■ WORK REQUIRED
When you write out the listing below, keep each word exactly as it stands and drop the pictures.

Start of SUPPLIED DATA

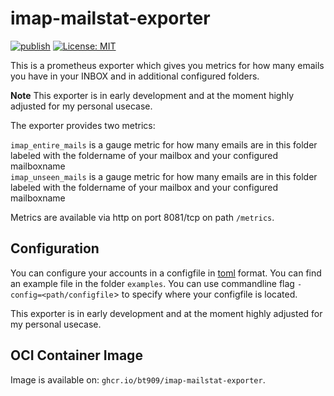 # imap-mailstat-exporter

[![publish](https://github.com/bt909/imap-mailstat-exporter/actions/workflows/publish.yaml/badge.svg)](https://github.com/bt909/imap-mailstat-exporter/actions/workflows/publish.yaml)
 [![License: MIT](https://img.shields.io/badge/License-MIT-blue.svg)](https://opensource.org/licenses/MIT)

This is a prometheus exporter which gives you metrics for how many emails you have in your INBOX and in additional configured folders.

**Note**
This exporter is in early development and at the moment highly adjusted for my personal usecase.

The exporter provides two metrics:

`imap_entire_mails` is a gauge metric for how many emails are in this folder labeled with the foldername of your mailbox and your configured mailboxname  
`imap_unseen_mails` is a gauge metric for how many emails are in this folder labeled with the foldername of your mailbox and your configured mailboxname 

Metrics are available via http on port 8081/tcp on path `/metrics`.

## Configuration

You can configure your accounts in a configfile in [toml](https://toml.io) format. You can find an example file in the folder `examples`. You can use
commandline flag `-config=<path/configfile`> to specify where your configfile is located.

This exporter is in early development and at the moment highly adjusted for my personal usecase.

## OCI Container Image

Image is available on: `ghcr.io/bt909/imap-mailstat-exporter`.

End of SUPPLIED DATA

■ ANSWER FOR THE TASK
 # imap-mailstat-exporter

[![publish](https://github.com/bt909/imap-mailstat-exporter/actions/workflows/publish.yaml/badge.svg)](https://github.com/bt909/imap-mailstat-exporter/actions/workflows/publish.yaml)
 [![License: MIT](https://img.shields.io/badge/License-MIT-blue.svg)](https://opensource.org/licenses/MIT)

This is a prometheus exporter which gives you metrics for how many emails you have in your INBOX and in additional configured folders.

**Note**
This exporter is in early development and at the moment highly adjusted for my personal usecase.

The exporter provides two metrics:

`imap_entire_mails` is a gauge metric for how many emails are in this folder labeled with the foldername of your mailbox and your configured mailboxname  
`imap_unseen_mails` is a gauge metric for how many emails are in this folder labeled with the foldername of your mailbox and your configured mailboxname 

Metrics are available via http on port 8081/tcp on path `/metrics`.

## Configuration

You can configure your accounts in a configfile in [toml](https://toml.io) format. You can find an example file in the folder `examples`. You can use
commandline flag `-config=<path/configfile`> to specify where your configfile is located.

This exporter is in early development and at the moment highly adjusted for my personal usecase.

## OCI Container Image

Image is available on: `ghcr.io/bt909/imap-mailstat-exporter`.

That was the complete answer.